── Excerpted data

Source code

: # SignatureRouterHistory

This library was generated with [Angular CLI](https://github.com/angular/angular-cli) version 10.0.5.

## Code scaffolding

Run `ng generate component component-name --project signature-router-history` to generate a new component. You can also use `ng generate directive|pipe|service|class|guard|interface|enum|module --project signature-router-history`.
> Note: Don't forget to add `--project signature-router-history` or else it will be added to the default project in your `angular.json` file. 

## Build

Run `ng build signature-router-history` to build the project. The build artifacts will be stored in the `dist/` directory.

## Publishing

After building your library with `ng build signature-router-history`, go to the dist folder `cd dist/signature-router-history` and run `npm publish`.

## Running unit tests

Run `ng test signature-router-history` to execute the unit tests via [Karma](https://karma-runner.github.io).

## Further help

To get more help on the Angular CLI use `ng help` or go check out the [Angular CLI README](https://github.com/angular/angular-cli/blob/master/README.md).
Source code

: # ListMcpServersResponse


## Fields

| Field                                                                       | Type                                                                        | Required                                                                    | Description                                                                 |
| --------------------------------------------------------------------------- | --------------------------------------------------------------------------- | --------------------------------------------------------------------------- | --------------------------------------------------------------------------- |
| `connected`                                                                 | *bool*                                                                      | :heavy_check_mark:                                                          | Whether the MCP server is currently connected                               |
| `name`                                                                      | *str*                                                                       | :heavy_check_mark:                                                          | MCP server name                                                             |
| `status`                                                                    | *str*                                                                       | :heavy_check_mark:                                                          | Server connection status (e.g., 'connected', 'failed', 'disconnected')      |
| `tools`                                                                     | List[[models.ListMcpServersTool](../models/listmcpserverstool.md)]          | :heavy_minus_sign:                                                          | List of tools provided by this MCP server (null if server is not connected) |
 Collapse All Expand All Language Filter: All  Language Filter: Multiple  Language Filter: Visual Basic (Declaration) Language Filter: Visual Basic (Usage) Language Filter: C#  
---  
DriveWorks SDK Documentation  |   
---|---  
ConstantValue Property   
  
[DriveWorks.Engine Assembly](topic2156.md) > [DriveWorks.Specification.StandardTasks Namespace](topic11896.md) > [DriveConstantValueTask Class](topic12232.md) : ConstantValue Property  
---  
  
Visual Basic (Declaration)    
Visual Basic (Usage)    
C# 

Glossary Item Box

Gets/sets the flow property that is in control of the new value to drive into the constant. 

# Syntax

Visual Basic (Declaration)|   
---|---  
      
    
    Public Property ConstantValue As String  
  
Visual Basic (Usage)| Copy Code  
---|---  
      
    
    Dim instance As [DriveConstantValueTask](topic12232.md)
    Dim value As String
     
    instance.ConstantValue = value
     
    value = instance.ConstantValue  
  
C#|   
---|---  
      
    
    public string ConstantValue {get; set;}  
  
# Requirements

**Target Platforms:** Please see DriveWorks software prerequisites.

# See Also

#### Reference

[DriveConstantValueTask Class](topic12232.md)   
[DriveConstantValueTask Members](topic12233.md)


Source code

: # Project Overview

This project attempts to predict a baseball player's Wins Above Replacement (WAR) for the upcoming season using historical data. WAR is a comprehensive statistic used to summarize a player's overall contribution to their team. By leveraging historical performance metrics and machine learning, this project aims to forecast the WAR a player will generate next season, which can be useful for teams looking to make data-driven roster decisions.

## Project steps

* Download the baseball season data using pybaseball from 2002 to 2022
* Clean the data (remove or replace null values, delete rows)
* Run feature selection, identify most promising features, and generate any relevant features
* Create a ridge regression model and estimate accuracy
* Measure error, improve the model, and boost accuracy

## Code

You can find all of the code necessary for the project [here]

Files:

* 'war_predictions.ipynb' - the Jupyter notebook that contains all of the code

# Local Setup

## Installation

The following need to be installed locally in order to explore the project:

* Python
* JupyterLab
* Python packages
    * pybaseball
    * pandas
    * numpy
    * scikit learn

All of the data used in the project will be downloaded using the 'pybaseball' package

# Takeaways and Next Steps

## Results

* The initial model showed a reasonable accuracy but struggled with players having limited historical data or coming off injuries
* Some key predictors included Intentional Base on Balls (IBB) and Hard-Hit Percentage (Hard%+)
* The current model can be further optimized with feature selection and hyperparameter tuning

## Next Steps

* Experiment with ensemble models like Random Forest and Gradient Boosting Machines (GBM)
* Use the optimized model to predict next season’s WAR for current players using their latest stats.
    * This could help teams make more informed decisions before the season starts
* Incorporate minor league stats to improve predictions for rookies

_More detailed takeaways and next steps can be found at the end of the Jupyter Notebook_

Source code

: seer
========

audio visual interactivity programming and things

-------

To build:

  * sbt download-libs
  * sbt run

────

Your instructions: Everything from the first line of the records through the line containing "## Code scaffolding" is to be set down exactly, while later lines are left out.

Response area:
Source code

: # SignatureRouterHistory

This library was generated with [Angular CLI](https://github.com/angular/angular-cli) version 10.0.5.

## Code scaffolding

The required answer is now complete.